Content starts
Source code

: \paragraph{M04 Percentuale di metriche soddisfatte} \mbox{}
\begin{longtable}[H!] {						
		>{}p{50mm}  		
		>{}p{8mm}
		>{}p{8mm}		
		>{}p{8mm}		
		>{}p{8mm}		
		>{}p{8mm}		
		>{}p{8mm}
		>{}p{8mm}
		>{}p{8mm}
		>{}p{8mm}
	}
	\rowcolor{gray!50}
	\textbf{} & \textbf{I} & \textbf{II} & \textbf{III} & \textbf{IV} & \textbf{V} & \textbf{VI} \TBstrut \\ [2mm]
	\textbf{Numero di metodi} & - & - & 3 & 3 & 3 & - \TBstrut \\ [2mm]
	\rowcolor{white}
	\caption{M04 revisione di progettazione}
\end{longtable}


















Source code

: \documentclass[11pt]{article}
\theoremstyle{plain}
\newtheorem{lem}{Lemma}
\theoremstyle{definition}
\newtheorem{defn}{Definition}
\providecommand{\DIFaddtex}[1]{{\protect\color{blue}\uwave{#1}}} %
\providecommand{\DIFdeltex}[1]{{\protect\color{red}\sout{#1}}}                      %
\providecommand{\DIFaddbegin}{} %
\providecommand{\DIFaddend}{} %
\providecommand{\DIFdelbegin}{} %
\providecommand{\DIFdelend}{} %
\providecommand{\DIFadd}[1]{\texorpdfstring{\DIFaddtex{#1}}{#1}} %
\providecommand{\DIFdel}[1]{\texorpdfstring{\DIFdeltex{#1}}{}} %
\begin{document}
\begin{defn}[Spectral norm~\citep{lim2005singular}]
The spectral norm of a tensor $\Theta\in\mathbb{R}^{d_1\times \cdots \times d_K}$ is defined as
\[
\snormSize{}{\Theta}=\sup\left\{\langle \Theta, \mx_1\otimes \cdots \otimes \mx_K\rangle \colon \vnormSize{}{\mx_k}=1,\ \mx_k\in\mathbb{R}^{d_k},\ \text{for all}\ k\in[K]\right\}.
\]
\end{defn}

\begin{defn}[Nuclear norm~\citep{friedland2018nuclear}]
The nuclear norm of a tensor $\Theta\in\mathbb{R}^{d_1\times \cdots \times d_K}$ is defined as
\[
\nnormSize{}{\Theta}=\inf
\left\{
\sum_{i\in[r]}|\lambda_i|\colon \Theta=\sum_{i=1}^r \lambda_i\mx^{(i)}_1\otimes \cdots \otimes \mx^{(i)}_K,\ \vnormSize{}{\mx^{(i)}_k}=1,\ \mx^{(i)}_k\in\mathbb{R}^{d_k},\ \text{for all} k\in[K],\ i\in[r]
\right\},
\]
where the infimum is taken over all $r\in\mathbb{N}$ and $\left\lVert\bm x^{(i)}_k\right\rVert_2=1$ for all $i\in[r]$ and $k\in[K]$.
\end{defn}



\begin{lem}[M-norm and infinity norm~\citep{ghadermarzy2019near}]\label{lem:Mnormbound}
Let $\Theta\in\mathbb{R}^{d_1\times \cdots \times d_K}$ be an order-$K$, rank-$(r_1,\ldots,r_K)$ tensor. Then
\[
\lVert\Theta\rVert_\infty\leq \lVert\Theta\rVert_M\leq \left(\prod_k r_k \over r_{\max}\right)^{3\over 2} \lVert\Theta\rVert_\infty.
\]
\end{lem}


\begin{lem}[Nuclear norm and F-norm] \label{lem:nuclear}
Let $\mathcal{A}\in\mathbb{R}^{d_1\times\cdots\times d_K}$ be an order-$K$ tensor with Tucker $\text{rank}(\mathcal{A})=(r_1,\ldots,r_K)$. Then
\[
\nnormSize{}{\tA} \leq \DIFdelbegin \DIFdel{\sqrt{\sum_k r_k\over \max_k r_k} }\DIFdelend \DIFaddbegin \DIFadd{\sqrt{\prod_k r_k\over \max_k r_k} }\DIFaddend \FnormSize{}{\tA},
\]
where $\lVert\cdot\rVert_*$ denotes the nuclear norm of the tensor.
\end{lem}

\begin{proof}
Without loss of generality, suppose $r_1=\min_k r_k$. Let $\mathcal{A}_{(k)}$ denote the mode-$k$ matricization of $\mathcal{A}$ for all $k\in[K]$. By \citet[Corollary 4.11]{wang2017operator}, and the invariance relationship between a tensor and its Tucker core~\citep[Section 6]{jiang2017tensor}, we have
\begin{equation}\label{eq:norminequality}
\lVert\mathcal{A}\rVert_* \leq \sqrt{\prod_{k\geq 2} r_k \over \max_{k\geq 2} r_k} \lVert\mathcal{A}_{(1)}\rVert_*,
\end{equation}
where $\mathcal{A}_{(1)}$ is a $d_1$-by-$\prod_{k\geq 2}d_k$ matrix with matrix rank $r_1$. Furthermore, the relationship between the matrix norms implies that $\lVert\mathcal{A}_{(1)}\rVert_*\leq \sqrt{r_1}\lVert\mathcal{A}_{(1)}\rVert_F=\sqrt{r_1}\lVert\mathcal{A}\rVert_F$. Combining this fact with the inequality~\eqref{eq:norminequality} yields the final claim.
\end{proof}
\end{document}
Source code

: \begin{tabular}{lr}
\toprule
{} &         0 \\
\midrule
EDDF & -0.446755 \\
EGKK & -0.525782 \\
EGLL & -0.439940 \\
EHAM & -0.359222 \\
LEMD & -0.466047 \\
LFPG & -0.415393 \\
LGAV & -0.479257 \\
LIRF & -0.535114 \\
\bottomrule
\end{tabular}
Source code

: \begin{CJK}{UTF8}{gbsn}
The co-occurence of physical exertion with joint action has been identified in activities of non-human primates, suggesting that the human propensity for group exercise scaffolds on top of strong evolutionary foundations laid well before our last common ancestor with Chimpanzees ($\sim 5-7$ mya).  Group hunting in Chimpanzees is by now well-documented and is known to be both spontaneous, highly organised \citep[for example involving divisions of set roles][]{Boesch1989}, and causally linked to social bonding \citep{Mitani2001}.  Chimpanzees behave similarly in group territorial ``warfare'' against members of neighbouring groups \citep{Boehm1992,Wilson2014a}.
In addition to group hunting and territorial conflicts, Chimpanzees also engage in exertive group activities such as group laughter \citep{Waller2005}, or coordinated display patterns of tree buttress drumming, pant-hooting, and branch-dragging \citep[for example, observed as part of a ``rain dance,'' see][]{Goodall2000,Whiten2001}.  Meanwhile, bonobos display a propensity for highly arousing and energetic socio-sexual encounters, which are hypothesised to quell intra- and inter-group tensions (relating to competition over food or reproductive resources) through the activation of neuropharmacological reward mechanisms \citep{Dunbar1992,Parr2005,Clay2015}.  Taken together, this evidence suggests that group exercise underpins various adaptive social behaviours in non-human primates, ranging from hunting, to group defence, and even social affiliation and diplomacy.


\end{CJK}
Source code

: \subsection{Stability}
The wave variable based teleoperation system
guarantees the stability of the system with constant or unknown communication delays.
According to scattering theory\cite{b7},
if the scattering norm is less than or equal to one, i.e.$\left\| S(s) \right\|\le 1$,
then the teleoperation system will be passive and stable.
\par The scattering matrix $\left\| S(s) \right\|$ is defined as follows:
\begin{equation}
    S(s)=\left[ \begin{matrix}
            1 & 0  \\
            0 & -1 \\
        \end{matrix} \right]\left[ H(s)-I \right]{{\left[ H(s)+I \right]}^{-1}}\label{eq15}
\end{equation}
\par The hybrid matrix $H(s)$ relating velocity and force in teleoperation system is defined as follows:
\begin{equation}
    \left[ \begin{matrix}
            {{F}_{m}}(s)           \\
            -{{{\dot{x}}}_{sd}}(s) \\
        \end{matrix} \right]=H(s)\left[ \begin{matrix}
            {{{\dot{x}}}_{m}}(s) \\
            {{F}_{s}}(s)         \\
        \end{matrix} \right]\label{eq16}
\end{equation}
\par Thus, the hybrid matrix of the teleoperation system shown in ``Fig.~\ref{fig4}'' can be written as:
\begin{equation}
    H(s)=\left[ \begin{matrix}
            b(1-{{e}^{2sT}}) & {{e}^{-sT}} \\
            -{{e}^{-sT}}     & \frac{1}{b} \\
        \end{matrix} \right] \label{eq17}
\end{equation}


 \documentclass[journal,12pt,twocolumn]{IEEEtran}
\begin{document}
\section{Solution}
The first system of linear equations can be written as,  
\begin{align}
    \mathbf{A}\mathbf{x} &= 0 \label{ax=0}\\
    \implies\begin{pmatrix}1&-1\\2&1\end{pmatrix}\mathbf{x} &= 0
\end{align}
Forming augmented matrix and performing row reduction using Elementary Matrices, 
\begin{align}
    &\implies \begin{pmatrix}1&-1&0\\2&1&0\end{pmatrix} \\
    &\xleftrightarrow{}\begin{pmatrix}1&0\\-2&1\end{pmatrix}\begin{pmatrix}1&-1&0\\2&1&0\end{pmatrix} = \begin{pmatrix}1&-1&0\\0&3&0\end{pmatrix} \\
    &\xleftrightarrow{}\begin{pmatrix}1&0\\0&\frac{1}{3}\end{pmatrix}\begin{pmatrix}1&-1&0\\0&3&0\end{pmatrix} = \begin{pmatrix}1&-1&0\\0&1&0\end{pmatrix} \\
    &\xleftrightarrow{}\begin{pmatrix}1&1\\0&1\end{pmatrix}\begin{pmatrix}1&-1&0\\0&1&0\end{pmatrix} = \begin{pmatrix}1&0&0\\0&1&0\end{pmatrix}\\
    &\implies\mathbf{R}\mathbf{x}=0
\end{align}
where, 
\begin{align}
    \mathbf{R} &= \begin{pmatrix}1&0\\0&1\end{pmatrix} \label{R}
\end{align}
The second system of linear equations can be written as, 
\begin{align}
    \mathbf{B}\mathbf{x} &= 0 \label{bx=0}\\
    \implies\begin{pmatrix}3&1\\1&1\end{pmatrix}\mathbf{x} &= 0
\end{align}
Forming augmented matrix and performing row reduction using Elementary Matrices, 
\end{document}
Content ends
Extract every line above that contains the word "xleftrightarrow".

◆ Response for this exercise
    &\xleftrightarrow{}\begin{pmatrix}1&0\\-2&1\end{pmatrix}\begin{pmatrix}1&-1&0\\2&1&0\end{pmatrix} = \begin{pmatrix}1&-1&0\\0&3&0\end{pmatrix} \\
    &\xleftrightarrow{}\begin{pmatrix}1&0\\0&\frac{1}{3}\end{pmatrix}\begin{pmatrix}1&-1&0\\0&3&0\end{pmatrix} = \begin{pmatrix}1&-1&0\\0&1&0\end{pmatrix} \\
    &\xleftrightarrow{}\begin{pmatrix}1&1\\0&1\end{pmatrix}\begin{pmatrix}1&-1&0\\0&1&0\end{pmatrix} = \begin{pmatrix}1&0&0\\0&1&0\end{pmatrix}\\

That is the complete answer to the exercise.